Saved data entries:
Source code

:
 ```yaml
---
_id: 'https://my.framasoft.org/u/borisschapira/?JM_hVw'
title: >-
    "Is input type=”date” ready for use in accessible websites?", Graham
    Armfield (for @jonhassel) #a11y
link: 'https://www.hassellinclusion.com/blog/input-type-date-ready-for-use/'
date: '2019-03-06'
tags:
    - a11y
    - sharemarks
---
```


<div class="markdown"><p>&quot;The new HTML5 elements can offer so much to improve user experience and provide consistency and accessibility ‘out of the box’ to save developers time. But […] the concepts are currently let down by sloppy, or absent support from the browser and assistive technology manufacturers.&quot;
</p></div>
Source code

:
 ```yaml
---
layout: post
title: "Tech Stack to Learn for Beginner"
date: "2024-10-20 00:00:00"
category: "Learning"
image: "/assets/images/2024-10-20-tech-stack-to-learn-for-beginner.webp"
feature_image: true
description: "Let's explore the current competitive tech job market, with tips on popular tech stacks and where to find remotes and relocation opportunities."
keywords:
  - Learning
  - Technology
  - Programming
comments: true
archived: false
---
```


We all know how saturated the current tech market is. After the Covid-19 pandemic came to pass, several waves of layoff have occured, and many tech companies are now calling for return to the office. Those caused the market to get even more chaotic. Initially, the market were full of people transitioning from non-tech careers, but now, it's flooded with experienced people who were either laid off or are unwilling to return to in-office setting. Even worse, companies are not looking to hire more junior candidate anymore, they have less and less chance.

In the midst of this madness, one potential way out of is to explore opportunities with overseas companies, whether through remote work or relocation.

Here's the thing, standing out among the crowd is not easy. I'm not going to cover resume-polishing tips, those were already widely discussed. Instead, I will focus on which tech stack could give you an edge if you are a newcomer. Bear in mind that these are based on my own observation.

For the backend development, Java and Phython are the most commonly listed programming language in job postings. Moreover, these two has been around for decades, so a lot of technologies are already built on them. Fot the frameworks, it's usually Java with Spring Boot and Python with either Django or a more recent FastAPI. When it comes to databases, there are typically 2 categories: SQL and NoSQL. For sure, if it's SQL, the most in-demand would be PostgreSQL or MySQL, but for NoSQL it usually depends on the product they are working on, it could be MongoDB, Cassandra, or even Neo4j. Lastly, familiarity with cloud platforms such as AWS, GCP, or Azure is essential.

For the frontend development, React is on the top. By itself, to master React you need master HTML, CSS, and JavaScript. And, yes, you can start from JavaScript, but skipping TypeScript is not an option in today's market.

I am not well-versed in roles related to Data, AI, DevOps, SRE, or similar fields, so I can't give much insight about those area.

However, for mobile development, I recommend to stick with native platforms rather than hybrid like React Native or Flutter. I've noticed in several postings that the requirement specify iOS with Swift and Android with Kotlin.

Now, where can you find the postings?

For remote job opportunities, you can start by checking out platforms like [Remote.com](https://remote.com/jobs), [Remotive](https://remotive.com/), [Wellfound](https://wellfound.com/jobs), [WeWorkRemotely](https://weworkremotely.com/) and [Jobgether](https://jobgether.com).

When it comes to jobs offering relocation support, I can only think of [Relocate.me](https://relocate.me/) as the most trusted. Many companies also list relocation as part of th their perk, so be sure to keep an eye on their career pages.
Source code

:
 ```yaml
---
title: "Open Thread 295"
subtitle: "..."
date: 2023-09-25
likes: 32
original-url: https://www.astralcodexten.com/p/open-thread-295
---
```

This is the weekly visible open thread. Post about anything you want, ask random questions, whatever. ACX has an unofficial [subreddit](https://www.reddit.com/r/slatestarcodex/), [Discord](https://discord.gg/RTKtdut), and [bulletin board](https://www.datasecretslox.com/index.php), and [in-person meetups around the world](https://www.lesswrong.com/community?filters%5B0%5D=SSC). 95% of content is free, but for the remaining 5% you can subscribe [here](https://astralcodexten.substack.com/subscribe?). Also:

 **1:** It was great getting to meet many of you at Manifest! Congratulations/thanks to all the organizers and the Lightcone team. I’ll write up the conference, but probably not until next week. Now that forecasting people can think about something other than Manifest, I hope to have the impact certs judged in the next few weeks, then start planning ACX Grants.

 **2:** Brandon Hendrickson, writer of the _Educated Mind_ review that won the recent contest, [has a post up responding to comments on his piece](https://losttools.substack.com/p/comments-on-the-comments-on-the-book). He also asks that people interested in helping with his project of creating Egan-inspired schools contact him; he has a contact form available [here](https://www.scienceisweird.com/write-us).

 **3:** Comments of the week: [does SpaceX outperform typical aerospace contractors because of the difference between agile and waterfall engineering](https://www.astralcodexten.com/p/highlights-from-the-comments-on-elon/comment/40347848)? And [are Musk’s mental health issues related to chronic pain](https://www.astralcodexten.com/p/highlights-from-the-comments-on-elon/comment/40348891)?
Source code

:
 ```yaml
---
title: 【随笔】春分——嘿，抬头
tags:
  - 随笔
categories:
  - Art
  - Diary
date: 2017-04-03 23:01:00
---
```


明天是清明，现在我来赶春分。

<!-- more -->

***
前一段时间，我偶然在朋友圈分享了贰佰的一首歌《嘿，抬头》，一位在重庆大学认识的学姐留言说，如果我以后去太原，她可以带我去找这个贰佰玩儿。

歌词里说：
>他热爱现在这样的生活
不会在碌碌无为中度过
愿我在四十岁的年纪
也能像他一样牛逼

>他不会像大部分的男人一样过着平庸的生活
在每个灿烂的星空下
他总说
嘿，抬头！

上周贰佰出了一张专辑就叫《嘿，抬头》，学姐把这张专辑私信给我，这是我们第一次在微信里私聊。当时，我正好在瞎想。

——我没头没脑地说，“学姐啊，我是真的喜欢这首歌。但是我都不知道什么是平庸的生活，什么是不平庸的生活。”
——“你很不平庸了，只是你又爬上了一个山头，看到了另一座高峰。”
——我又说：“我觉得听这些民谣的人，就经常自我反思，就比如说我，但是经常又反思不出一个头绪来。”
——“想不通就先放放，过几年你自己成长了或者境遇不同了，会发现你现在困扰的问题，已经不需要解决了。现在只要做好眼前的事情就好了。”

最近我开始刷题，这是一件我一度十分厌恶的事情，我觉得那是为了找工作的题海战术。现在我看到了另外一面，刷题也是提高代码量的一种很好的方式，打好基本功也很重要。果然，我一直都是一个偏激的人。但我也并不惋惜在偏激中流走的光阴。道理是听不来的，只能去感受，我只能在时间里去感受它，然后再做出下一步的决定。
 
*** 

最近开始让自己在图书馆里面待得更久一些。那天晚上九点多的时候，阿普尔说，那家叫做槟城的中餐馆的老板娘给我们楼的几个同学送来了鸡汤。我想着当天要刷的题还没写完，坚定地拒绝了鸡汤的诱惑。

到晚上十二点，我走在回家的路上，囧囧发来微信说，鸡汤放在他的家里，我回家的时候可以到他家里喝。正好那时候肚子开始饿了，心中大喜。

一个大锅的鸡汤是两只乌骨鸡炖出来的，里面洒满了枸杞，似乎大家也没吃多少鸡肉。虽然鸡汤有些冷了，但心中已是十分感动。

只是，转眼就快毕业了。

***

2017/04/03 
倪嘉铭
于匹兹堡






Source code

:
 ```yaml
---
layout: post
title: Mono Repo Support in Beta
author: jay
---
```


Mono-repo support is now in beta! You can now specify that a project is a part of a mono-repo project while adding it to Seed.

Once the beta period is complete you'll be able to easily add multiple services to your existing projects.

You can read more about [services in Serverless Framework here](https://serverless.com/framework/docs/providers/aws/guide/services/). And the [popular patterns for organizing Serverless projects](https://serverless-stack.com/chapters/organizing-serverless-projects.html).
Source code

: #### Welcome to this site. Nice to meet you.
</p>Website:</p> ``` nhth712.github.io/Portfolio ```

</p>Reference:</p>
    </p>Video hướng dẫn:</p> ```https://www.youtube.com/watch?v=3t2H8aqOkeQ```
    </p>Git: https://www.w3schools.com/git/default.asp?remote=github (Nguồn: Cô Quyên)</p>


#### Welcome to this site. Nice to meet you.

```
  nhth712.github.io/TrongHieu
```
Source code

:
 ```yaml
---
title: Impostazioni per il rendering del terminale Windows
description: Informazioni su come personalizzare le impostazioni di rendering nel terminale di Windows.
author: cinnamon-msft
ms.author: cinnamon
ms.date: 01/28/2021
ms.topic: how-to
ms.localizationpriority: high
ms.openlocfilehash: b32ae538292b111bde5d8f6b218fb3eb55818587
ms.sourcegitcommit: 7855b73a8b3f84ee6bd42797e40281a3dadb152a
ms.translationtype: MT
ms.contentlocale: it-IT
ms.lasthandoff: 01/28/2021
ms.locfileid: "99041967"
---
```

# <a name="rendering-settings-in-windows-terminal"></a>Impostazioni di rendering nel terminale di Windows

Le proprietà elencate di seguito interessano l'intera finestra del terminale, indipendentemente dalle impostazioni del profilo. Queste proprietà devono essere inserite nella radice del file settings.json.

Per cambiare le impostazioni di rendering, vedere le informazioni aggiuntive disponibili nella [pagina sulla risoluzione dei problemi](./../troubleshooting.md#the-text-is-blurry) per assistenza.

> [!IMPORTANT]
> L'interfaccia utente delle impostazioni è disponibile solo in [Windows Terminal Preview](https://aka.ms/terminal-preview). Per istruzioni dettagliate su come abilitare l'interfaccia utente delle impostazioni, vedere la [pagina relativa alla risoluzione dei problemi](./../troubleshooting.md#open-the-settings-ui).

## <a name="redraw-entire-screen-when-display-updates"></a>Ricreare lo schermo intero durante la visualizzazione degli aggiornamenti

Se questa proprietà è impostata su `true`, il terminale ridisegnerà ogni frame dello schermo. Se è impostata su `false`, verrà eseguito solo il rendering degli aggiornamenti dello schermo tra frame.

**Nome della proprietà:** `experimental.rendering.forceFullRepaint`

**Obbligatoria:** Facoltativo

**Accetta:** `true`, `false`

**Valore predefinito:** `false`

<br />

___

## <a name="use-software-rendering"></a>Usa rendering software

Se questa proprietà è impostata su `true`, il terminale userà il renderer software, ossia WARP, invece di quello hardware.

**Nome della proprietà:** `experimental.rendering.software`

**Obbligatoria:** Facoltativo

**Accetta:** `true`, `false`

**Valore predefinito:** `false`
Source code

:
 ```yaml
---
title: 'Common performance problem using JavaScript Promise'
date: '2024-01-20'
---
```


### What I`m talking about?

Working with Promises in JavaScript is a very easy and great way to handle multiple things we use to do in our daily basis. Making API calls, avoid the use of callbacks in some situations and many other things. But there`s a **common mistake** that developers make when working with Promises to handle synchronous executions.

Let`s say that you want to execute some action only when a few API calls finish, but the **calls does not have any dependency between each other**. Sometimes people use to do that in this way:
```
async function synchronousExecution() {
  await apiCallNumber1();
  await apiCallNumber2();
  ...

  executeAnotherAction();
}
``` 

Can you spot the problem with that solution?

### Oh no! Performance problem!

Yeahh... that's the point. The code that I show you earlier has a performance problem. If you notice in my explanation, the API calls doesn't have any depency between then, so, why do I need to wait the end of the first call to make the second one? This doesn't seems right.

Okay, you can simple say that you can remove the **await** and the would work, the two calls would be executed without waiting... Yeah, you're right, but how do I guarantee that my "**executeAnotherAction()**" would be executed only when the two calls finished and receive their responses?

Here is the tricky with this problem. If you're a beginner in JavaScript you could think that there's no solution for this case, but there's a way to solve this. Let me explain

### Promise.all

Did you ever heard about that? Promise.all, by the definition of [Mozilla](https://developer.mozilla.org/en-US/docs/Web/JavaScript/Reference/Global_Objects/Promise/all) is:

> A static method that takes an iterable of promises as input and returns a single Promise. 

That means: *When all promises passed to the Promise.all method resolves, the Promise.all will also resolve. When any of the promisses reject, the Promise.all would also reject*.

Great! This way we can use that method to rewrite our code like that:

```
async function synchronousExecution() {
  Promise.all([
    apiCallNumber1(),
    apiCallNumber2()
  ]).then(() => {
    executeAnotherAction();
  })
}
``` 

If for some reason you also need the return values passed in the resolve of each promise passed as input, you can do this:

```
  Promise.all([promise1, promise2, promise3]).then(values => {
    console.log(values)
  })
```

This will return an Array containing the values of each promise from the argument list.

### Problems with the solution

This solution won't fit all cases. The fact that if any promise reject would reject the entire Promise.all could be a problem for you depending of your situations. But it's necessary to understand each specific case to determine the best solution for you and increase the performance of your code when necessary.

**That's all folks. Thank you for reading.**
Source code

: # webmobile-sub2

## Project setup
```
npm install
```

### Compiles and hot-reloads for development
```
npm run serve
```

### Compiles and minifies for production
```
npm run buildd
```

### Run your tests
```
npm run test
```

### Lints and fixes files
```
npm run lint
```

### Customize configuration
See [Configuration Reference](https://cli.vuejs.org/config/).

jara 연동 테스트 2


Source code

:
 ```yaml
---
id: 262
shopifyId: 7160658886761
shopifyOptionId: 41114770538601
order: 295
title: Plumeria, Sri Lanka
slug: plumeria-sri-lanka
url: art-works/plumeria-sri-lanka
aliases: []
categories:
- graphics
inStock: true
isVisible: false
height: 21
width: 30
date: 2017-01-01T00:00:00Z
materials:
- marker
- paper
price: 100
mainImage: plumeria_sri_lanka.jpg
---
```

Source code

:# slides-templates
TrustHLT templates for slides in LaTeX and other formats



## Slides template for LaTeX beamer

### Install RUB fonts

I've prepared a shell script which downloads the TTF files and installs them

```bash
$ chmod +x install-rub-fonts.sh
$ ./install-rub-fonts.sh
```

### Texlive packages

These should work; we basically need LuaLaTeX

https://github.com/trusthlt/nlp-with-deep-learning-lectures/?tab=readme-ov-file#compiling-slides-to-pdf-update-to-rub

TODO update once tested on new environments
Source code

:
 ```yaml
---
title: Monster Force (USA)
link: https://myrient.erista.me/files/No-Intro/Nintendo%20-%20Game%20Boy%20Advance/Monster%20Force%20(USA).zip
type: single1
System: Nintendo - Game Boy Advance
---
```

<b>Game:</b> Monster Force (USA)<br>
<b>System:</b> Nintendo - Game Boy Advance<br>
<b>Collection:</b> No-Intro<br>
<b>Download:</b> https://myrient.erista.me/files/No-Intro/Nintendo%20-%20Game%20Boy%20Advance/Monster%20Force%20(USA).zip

EXERCISE REQUIREMENTS:
Repeat every line exactly, starting with the first line of the entries, and stop once the line containing "Here's the thing, standing" has been given.

EXERCISE ANSWER:
Source code

:
 ```yaml
---
_id: 'https://my.framasoft.org/u/borisschapira/?JM_hVw'
title: >-
    "Is input type=”date” ready for use in accessible websites?", Graham
    Armfield (for @jonhassel) #a11y
link: 'https://www.hassellinclusion.com/blog/input-type-date-ready-for-use/'
date: '2019-03-06'
tags:
    - a11y
    - sharemarks
---
```


<div class="markdown"><p>&quot;The new HTML5 elements can offer so much to improve user experience and provide consistency and accessibility ‘out of the box’ to save developers time. But […] the concepts are currently let down by sloppy, or absent support from the browser and assistive technology manufacturers.&quot;
</p></div>
Source code

:
 ```yaml
---
layout: post
title: "Tech Stack to Learn for Beginner"
date: "2024-10-20 00:00:00"
category: "Learning"
image: "/assets/images/2024-10-20-tech-stack-to-learn-for-beginner.webp"
feature_image: true
description: "Let's explore the current competitive tech job market, with tips on popular tech stacks and where to find remotes and relocation opportunities."
keywords:
  - Learning
  - Technology
  - Programming
comments: true
archived: false
---
```


We all know how saturated the current tech market is. After the Covid-19 pandemic came to pass, several waves of layoff have occured, and many tech companies are now calling for return to the office. Those caused the market to get even more chaotic. Initially, the market were full of people transitioning from non-tech careers, but now, it's flooded with experienced people who were either laid off or are unwilling to return to in-office setting. Even worse, companies are not looking to hire more junior candidate anymore, they have less and less chance.

In the midst of this madness, one potential way out of is to explore opportunities with overseas companies, whether through remote work or relocation.

Here's the thing, standing out among the crowd is not easy. I'm not going to cover resume-polishing tips, those were already widely discussed. Instead, I will focus on which tech stack could give you an edge if you are a newcomer. Bear in mind that these are based on my own observation.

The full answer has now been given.